On 06/01/2011 08:43 AM, Kartik Subbarao wrote:
I'm running into the following scenario. Shortly after slapd gets bombarded by a burst of operations (from several different clients) on existing connections (well under the max number of connections, about 3000 out of 16384), it suddenly hangs. It's not responsive to any new connections, and doesn't process operations on existing connections. Load average is near zero during this time, so it's not doing anything. After 20 minutes (idletimeout), slapd frees several connections (maybe say 1000), and resumes working again as if nothing happened.
The load pattern that gets it into this state happens every hour, almost on the hour (most likely associated with nslcd and cron jobs, which we're looking to mitigate elsewise). Another strange thing is that slapd will survive one instance's worth of bombardment without hanging, but the *next* hour will go into a hang state.
Are there any resources other than file descriptors that are freed up during the idletimeout processing? Are there any other parameters that can be tuned besides idletimeout here? Could it possibly be a case of deadlock somewhere, something grabbing all the locks? Would things like set_lk_max_locks be relevant to investigate here? Any log level settings that might reveal more of what's happening here?

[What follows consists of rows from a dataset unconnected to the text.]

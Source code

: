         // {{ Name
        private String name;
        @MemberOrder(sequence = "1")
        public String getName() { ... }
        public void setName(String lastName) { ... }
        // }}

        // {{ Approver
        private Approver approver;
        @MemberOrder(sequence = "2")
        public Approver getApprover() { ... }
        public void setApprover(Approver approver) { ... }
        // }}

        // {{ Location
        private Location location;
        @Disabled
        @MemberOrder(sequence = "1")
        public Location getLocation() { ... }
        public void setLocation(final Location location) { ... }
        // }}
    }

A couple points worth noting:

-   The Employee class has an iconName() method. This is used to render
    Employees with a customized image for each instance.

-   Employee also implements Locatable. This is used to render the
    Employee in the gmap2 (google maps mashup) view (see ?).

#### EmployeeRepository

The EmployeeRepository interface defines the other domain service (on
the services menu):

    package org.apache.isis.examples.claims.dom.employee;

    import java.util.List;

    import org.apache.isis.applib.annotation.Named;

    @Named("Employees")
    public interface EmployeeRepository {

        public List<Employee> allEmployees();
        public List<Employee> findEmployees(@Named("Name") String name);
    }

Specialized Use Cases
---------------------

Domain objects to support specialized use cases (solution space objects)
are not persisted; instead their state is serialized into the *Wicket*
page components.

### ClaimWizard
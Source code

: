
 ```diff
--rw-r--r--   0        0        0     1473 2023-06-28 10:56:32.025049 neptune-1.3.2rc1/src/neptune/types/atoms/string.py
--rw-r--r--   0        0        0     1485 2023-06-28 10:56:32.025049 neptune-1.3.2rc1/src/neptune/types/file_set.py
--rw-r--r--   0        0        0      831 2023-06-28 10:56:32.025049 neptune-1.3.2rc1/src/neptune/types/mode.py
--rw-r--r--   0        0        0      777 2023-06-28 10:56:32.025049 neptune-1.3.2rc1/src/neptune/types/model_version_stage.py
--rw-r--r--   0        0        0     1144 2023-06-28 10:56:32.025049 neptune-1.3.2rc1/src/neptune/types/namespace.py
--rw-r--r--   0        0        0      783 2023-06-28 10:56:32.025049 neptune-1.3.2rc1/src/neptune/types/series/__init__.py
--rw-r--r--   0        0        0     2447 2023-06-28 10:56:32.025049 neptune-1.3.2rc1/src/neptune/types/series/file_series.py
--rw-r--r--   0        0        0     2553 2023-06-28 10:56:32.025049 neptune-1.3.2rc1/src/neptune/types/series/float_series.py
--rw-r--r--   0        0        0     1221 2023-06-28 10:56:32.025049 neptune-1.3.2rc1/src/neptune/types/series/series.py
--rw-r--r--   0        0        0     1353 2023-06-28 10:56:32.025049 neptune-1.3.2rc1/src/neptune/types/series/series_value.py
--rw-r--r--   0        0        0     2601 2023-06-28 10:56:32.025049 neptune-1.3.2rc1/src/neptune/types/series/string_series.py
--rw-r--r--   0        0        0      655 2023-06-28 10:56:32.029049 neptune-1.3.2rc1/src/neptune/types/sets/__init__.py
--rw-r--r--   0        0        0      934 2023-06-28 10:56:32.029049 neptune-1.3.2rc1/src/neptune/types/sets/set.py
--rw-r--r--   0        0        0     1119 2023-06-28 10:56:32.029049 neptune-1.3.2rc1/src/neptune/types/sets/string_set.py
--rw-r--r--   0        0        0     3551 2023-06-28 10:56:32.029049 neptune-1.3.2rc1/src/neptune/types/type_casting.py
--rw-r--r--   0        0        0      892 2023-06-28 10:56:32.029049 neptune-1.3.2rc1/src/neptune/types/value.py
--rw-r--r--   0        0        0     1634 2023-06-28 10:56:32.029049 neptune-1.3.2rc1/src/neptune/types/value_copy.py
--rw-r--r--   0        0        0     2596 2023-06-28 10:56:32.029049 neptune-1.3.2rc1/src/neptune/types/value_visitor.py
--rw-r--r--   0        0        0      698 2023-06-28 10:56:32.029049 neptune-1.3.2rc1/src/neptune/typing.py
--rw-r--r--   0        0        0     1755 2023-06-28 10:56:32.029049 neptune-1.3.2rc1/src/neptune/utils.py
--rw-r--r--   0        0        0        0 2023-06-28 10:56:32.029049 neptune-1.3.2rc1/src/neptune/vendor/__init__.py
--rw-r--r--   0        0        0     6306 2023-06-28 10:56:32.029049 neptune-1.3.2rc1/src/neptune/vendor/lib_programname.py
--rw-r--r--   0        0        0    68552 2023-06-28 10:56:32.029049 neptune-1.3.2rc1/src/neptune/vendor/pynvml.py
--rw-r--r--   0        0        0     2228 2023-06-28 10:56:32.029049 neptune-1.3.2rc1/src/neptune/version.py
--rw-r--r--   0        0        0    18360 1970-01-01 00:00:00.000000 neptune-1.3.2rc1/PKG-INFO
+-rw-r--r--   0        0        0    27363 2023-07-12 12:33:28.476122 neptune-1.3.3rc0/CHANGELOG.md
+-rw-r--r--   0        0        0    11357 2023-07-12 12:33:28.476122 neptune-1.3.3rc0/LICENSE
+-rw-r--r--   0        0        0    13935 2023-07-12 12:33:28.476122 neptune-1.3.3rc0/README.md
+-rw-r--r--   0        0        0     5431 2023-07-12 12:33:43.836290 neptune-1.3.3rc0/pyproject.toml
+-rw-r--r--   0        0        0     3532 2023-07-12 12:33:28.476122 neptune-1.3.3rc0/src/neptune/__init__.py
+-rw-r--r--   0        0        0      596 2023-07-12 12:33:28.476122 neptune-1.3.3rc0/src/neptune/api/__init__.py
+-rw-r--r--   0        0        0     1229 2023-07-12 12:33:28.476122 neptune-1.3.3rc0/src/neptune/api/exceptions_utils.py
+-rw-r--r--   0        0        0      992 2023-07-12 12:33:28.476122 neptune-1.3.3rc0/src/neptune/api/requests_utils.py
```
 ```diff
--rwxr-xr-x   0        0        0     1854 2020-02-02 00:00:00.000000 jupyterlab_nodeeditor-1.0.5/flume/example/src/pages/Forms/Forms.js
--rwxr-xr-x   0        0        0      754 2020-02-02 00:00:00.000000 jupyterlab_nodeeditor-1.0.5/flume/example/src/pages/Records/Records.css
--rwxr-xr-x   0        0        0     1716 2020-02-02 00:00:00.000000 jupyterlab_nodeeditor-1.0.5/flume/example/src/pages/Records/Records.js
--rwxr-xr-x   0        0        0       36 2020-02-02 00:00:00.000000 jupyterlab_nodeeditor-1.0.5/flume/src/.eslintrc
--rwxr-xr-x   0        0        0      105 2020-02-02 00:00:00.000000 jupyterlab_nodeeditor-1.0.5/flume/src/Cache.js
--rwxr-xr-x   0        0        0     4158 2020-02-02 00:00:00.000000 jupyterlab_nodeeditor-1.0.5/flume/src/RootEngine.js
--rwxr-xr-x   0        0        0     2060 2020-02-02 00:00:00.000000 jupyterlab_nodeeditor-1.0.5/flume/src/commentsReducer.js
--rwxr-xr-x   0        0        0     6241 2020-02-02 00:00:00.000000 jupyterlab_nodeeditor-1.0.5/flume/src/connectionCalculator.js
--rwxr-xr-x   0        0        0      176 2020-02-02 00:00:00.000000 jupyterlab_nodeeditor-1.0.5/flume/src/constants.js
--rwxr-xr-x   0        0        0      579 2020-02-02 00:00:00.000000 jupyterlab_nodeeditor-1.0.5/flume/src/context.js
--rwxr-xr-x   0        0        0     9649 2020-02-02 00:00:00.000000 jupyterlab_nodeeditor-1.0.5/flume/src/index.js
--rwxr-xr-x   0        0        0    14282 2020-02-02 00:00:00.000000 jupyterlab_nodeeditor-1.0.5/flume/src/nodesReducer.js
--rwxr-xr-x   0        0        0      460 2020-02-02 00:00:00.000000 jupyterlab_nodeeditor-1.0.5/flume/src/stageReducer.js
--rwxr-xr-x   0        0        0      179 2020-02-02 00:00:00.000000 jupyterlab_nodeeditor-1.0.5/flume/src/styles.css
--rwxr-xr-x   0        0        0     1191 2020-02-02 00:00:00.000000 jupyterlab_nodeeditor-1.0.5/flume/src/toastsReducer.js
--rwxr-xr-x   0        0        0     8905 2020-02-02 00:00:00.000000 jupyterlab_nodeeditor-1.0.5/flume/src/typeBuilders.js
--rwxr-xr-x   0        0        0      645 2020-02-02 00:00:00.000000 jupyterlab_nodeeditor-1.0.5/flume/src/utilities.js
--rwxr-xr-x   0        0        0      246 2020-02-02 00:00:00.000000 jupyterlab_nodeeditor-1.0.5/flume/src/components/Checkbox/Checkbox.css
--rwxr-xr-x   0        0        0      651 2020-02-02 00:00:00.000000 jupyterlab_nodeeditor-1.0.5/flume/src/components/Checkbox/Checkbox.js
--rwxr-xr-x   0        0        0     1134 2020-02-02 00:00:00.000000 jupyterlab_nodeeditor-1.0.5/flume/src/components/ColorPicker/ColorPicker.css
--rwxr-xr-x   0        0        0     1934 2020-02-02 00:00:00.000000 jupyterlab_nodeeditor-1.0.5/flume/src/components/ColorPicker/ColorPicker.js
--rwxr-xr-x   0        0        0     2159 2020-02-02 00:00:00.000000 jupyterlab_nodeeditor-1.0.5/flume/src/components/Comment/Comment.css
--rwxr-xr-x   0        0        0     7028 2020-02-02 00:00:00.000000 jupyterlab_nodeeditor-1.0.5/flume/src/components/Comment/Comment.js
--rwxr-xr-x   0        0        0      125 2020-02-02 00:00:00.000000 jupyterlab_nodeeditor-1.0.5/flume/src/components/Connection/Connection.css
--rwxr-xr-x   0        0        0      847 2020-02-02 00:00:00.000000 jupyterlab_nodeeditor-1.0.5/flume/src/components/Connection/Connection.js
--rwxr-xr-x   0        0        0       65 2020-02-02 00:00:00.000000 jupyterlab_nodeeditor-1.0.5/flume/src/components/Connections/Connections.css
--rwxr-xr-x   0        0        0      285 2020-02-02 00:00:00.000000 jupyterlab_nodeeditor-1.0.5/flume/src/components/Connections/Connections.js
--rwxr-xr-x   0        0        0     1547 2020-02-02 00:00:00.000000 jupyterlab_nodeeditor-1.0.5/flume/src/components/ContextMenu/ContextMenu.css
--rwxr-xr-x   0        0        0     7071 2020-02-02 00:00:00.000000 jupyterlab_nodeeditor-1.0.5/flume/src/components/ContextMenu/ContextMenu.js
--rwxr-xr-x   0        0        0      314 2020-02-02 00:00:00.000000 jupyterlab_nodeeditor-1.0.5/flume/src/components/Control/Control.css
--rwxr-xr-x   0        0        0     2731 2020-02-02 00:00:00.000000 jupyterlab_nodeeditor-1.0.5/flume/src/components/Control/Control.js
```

I have noticed similar behavior on a handful of occasions with 2.4.23 and bdb-4.7.25p4.
When this happens, the last log entry I typically see is a search that misses the indexes (e.g. (mail=*a*)).
The server has the default idletimeout (disabled).
I have as yet been unable to force the hang, though I have not tried heavier loads with SLAMD. It has also been a while since I have seen this, so I do not have a stacktrace handy.
I just wanted to add this anecdotal evidence of the hang. I hope at some point I'll be able to get a working stacktrace. Of course, I should also try newer versions of OpenLDAP and BDB.